THE DATA Block Start

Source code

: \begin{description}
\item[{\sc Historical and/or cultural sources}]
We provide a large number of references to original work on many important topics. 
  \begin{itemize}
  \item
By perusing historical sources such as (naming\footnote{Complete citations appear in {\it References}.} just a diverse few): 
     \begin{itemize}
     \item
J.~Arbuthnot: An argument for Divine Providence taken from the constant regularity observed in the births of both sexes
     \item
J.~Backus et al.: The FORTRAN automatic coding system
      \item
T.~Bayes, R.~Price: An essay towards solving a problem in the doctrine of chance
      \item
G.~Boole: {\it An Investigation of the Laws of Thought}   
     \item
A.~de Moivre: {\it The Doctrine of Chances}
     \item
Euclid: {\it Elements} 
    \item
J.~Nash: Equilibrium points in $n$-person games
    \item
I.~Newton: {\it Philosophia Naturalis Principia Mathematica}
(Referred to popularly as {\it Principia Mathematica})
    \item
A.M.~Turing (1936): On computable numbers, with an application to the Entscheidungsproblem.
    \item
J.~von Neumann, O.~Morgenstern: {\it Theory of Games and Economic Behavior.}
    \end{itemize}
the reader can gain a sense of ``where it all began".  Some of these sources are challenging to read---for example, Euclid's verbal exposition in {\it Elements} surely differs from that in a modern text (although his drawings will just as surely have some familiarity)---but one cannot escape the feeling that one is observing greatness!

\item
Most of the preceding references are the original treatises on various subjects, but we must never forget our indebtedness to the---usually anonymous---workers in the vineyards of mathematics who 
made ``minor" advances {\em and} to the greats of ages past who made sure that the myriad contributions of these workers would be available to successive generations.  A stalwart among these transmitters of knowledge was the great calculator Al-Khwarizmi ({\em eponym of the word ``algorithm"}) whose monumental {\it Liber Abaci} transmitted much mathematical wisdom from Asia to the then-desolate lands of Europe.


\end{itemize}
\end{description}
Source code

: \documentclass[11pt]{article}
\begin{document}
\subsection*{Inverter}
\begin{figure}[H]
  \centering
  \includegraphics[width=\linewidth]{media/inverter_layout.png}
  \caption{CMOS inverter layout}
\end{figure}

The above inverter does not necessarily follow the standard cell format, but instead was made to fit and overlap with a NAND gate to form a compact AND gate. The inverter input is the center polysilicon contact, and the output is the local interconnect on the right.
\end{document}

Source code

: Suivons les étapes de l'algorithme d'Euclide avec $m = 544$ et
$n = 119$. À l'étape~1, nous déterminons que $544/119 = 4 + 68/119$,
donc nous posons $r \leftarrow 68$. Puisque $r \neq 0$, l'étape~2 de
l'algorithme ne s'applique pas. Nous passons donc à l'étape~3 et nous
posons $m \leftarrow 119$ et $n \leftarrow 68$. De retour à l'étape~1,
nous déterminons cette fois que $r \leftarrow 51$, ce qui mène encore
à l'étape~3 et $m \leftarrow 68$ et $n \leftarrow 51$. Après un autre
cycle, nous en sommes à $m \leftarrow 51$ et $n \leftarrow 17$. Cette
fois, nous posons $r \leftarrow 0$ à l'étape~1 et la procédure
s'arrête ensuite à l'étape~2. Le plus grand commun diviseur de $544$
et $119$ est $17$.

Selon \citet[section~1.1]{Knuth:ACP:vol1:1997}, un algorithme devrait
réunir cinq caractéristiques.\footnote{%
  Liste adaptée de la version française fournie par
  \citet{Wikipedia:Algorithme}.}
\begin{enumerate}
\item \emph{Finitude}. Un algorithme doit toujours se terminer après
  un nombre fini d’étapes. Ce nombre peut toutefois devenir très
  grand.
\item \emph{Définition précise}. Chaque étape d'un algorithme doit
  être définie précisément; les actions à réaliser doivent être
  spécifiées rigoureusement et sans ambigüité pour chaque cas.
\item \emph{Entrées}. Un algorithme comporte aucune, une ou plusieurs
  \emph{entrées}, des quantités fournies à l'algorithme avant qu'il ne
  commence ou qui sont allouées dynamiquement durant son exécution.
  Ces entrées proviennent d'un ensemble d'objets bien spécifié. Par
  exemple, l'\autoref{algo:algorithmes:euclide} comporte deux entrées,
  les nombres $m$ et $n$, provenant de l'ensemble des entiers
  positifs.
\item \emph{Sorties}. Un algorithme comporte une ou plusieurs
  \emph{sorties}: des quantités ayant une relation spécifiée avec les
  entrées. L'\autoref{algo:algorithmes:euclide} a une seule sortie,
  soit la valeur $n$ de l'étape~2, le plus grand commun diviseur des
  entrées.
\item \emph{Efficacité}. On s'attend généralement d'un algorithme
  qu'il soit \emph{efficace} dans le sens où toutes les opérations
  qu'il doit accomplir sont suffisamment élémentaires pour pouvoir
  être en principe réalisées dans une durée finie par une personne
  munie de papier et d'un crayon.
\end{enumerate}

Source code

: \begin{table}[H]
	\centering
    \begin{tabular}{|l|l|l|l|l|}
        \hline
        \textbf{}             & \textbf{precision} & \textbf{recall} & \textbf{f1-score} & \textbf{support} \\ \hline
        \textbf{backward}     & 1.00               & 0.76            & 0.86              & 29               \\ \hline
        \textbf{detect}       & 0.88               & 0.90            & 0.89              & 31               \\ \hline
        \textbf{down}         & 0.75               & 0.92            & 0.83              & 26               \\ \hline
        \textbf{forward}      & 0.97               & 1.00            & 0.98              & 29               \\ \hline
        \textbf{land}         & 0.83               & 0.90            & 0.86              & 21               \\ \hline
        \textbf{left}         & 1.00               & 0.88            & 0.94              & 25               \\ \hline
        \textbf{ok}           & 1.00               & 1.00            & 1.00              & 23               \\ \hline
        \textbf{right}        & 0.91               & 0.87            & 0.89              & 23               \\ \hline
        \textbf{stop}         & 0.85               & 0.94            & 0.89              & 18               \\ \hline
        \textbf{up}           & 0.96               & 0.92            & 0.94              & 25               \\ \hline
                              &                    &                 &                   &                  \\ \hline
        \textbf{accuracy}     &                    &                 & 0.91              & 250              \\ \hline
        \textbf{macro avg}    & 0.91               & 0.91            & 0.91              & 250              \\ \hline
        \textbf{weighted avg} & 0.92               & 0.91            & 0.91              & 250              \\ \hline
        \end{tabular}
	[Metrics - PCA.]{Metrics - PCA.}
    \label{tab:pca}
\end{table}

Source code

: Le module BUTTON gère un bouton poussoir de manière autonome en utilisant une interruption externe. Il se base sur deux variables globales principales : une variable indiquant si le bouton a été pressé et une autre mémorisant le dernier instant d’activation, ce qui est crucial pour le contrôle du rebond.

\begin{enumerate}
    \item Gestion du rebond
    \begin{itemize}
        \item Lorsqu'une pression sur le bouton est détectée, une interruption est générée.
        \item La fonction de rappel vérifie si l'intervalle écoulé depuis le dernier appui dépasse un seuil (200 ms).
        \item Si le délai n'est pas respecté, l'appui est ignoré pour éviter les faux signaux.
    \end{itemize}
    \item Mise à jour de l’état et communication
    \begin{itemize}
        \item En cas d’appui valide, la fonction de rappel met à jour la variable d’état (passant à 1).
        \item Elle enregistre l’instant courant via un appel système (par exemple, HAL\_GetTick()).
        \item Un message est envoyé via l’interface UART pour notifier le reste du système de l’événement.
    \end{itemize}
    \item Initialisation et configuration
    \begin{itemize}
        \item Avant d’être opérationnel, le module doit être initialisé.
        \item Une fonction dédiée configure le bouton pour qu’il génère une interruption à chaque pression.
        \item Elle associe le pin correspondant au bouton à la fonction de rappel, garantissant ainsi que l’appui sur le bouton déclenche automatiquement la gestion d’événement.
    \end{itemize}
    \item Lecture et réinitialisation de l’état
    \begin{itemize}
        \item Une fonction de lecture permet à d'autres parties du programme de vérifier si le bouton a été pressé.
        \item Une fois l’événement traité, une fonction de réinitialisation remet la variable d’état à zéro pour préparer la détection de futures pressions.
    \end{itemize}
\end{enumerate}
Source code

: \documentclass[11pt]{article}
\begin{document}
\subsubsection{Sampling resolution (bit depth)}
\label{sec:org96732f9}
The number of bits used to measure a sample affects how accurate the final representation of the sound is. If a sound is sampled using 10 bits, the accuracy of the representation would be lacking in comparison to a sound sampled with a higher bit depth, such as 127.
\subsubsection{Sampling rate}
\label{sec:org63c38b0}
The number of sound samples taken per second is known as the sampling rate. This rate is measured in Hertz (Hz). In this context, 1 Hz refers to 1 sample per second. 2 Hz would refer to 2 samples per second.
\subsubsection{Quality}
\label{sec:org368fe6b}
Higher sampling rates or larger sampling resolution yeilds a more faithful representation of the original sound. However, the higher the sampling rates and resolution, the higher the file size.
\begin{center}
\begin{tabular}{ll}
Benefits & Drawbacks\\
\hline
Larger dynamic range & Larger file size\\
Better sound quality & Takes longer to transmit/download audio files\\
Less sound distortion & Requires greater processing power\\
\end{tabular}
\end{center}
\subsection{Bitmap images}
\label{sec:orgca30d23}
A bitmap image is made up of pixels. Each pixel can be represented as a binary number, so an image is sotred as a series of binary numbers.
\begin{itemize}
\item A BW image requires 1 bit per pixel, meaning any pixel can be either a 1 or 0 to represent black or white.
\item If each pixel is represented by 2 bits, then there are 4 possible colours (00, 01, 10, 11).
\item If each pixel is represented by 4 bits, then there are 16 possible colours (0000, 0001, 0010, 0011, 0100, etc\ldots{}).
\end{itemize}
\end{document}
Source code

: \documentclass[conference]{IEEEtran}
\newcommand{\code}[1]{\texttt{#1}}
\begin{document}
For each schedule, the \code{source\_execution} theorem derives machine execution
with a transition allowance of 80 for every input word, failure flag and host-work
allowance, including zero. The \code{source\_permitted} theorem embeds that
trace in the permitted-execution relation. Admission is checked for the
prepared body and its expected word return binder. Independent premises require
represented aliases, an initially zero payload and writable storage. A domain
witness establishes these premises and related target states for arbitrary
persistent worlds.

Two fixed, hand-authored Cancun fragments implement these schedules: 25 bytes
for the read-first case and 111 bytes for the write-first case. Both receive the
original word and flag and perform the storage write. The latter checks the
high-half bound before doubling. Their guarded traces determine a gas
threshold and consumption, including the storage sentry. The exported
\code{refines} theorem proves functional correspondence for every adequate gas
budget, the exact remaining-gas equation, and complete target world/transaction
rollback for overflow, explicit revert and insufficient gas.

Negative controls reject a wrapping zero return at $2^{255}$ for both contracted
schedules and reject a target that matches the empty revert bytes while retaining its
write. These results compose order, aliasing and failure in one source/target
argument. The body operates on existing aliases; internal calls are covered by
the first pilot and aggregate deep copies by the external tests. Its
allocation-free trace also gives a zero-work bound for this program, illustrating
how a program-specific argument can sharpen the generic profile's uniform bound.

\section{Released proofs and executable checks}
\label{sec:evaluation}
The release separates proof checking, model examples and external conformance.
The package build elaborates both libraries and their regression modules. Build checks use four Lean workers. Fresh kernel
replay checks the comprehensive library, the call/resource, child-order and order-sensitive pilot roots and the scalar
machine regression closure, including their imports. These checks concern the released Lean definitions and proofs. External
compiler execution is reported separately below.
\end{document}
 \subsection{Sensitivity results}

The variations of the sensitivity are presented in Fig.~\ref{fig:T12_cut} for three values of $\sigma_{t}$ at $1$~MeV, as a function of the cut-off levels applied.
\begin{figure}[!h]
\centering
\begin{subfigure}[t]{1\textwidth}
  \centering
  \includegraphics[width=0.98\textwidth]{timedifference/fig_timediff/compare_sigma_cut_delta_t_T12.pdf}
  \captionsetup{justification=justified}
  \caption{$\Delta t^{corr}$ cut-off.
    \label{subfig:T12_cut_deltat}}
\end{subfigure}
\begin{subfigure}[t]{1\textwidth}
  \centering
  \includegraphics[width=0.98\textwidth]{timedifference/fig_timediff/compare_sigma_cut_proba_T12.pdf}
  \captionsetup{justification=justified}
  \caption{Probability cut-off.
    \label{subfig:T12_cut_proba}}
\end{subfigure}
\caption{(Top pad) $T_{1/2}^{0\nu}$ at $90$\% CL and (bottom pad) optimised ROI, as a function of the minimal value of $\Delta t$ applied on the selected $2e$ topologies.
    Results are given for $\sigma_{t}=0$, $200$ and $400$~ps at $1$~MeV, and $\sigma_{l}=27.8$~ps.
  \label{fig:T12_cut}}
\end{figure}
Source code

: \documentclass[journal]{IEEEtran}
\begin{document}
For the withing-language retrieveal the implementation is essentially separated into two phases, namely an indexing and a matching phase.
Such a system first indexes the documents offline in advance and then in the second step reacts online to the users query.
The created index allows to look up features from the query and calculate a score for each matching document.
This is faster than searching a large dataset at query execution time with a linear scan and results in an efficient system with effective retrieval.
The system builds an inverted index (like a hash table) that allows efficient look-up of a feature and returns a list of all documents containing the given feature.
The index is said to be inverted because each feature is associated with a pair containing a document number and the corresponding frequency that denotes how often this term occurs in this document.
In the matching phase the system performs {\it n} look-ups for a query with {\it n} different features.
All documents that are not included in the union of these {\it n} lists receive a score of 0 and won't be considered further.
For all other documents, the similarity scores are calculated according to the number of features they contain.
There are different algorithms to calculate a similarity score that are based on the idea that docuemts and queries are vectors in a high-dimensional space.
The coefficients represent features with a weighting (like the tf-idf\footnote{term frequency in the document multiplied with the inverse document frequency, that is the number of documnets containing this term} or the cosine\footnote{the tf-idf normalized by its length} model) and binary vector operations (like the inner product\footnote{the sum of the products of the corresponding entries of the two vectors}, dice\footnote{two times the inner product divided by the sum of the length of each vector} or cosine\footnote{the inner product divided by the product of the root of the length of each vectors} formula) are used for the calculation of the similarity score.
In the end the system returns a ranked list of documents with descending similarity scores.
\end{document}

THE DATA Block End

## EXERCISE GOAL
Transcribe exactly, please, the lines from the one with "The coefficients represent" to the last line of the entries above, ends included.

## TASK OUTPUT
The coefficients represent features with a weighting (like the tf-idf\footnote{term frequency in the document multiplied with the inverse document frequency, that is the number of documnets containing this term} or the cosine\footnote{the tf-idf normalized by its length} model) and binary vector operations (like the inner product\footnote{the sum of the products of the corresponding entries of the two vectors}, dice\footnote{two times the inner product divided by the sum of the length of each vector} or cosine\footnote{the inner product divided by the product of the root of the length of each vectors} formula) are used for the calculation of the similarity score.
In the end the system returns a ranked list of documents with descending similarity scores.
\end{document}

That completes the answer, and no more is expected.